The lines below must be transcribed exactly as given, with the images removed.

Source data:
+===+

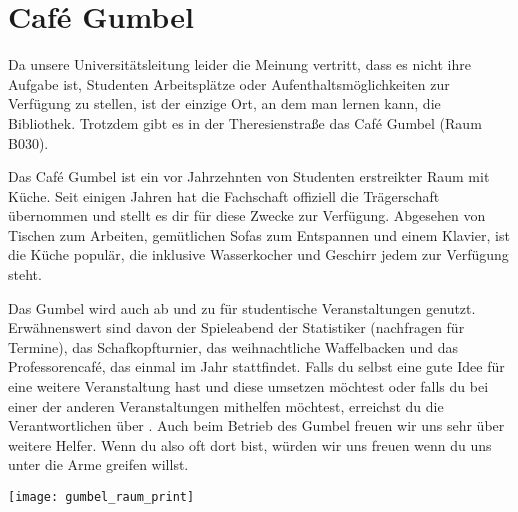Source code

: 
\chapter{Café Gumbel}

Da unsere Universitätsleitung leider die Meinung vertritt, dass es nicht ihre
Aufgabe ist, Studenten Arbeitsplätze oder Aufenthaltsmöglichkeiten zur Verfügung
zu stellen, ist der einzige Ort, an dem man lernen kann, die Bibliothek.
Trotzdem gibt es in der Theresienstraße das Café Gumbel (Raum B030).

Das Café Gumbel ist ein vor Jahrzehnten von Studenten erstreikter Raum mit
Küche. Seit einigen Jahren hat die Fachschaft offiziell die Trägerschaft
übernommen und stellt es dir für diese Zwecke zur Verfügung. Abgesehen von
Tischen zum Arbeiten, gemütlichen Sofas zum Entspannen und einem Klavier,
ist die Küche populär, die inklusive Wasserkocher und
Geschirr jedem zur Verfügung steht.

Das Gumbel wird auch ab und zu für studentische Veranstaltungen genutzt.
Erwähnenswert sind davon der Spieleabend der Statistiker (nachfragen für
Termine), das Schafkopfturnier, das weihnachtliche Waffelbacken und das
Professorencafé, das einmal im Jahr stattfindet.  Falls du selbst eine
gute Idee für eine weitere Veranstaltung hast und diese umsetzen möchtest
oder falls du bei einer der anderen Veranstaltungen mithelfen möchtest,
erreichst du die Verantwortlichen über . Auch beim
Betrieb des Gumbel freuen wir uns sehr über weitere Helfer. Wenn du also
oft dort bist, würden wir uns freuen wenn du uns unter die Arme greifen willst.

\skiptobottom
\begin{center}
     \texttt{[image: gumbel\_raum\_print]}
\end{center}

+===+

• _TASK OUTPUT_:
Source code

: 
\chapter{Café Gumbel}

Da unsere Universitätsleitung leider die Meinung vertritt, dass es nicht ihre
Aufgabe ist, Studenten Arbeitsplätze oder Aufenthaltsmöglichkeiten zur Verfügung
zu stellen, ist der einzige Ort, an dem man lernen kann, die Bibliothek.
Trotzdem gibt es in der Theresienstraße das Café Gumbel (Raum B030).

Das Café Gumbel ist ein vor Jahrzehnten von Studenten erstreikter Raum mit
Küche. Seit einigen Jahren hat die Fachschaft offiziell die Trägerschaft
übernommen und stellt es dir für diese Zwecke zur Verfügung. Abgesehen von
Tischen zum Arbeiten, gemütlichen Sofas zum Entspannen und einem Klavier,
ist die Küche populär, die inklusive Wasserkocher und
Geschirr jedem zur Verfügung steht.

Das Gumbel wird auch ab und zu für studentische Veranstaltungen genutzt.
Erwähnenswert sind davon der Spieleabend der Statistiker (nachfragen für
Termine), das Schafkopfturnier, das weihnachtliche Waffelbacken und das
Professorencafé, das einmal im Jahr stattfindet.  Falls du selbst eine
gute Idee für eine weitere Veranstaltung hast und diese umsetzen möchtest
oder falls du bei einer der anderen Veranstaltungen mithelfen möchtest,
erreichst du die Verantwortlichen über . Auch beim
Betrieb des Gumbel freuen wir uns sehr über weitere Helfer. Wenn du also
oft dort bist, würden wir uns freuen wenn du uns unter die Arme greifen willst.

\skiptobottom
\begin{center}
     \texttt{[image: gumbel\_raum\_print]}
\end{center}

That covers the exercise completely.